Greatness and redemption

The Parasha in our everyday life – Parashat Shmot 5782

Rabbi Eliezer Shenvald - Rosh Yeshivat Hesder 'Meir Harel' Modi'in

Who does not want greatness! One that is meaningful and heralds a special message to the world. Each in a field that is close to his heart. And not as condescension over others. And there are even many who, to reach greatness, are willing to pay for their effort, concessions and hardships. Many want society to recognize their greatness and know how to give them the respect they deserve.

What is considered greatness? Is it just what people consider? Or is there a real greatness that has a self-value even when others do not appreciate it?

If greatness is reduced to a slim realm in life while in other realms there is smallness and pettiness.

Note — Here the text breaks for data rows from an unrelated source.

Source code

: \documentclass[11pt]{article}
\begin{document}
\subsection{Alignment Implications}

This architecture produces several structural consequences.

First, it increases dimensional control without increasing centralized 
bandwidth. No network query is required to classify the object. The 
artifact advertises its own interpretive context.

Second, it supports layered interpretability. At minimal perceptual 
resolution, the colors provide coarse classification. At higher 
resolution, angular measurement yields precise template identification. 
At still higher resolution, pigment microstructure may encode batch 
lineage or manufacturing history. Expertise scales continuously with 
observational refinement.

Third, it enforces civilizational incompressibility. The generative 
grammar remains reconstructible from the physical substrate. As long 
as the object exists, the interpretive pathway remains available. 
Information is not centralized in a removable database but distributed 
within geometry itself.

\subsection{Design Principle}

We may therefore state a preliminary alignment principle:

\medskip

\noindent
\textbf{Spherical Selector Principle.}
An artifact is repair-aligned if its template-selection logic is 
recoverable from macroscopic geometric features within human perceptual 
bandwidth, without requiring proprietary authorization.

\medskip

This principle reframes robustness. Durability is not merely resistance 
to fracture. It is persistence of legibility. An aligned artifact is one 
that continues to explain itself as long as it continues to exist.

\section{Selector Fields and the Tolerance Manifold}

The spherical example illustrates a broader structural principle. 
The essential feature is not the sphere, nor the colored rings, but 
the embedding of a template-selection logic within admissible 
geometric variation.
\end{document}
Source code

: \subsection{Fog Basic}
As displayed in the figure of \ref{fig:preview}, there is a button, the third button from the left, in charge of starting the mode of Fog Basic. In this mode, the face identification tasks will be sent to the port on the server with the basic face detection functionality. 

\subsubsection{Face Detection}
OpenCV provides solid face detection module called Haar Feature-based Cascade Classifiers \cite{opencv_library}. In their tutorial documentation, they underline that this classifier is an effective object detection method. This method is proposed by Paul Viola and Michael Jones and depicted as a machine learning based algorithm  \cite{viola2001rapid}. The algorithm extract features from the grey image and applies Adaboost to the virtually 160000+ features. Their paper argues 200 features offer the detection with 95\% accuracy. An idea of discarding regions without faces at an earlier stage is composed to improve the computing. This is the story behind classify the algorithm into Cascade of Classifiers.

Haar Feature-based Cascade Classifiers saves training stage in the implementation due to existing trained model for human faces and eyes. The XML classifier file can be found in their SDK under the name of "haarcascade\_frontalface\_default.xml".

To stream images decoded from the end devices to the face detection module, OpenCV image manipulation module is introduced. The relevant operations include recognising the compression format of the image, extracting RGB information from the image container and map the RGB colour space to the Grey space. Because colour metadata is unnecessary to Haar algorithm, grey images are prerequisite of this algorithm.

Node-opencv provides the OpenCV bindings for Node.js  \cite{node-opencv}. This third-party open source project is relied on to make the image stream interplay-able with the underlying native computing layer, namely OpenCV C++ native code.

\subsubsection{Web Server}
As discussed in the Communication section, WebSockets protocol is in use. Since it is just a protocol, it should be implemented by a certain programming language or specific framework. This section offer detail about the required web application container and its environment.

Is it really greatness?

The spiritual aspiration for greatness is an outcome of the creation of man, the crown of creation in the image of G-d. Therefore, he deserves greatness and greatness of mind.

Every person has goals, challenges and hardships that he would like to solve. He would like to have the privilege of being redeemed from them and to have success, serenity and happiness. When a person reaches true greatness and success he gains his personal redemption.

The same occurs with the nation. The people of Israel have an aspiration for meaningful greatness, with self-worth and not as arrogance towards others. The people of Israel strive to preach a special message to the world. It is a demanding and obliging greatness, not dominant and privileged. And when the nation is in exile and enslavement and cannot reach this, it longs to be redeemed.

Not in vain was Moshe chosen to be the savior of the people of Israel and the designer of this aspiration for true greatness. Of the nation and of its individuals.  Moshe Rabbeinu's biography is related to his personal growth. And because of this personal growth he was found worthy to be the Redeemer of the people of Israel.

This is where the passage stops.